• What to work on: The lines to copy are those in the records below that hold the word "databases".
─── Available records ───
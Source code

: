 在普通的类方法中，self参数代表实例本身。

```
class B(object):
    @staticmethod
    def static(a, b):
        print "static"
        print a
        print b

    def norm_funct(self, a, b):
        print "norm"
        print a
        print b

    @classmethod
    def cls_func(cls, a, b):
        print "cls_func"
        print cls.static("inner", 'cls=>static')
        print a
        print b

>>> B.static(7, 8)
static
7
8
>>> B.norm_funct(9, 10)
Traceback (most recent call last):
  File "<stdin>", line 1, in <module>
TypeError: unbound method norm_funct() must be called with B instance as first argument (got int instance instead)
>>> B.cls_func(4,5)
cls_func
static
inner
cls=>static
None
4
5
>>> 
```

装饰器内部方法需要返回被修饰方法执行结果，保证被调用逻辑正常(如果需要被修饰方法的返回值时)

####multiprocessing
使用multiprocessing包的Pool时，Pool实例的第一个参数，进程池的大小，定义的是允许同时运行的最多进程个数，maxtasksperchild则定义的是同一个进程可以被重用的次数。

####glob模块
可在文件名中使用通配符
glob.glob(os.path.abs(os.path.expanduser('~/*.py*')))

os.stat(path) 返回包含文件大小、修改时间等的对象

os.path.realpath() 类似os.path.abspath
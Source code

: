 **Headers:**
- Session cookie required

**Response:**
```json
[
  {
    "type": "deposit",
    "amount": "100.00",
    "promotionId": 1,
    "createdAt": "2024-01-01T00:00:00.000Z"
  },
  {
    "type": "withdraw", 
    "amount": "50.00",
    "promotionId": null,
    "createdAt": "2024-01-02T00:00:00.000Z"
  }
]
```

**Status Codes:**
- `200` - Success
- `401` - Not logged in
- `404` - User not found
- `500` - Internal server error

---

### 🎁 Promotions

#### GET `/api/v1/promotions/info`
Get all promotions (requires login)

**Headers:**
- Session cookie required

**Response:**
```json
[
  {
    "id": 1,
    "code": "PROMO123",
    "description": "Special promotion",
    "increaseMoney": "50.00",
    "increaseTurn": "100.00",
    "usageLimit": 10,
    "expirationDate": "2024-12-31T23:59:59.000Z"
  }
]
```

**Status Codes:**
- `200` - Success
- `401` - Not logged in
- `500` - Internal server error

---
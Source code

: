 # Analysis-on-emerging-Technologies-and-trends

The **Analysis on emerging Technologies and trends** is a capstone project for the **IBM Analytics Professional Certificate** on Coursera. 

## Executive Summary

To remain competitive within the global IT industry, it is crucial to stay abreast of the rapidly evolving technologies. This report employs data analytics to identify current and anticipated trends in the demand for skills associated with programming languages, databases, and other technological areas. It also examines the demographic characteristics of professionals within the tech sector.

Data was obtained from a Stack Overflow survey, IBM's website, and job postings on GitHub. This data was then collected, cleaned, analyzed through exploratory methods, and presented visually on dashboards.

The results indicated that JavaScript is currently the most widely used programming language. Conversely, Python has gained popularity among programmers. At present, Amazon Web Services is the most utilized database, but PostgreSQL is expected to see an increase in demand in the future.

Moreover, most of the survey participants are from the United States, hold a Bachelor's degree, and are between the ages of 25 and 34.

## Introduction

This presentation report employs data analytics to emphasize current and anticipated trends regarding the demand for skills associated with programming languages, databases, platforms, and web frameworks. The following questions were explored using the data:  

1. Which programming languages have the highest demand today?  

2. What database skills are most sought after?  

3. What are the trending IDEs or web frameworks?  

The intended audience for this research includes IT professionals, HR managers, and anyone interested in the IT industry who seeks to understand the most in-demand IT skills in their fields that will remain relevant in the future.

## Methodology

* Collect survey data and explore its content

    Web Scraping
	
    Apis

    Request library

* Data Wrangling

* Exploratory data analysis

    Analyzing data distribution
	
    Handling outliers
───
• Solved problem:
To remain competitive within the global IT industry, it is crucial to stay abreast of the rapidly evolving technologies. This report employs data analytics to identify current and anticipated trends in the demand for skills associated with programming languages, databases, and other technological areas. It also examines the demographic characteristics of professionals within the tech sector.
This presentation report employs data analytics to emphasize current and anticipated trends regarding the demand for skills associated with programming languages, databases, platforms, and web frameworks. The following questions were explored using the data:  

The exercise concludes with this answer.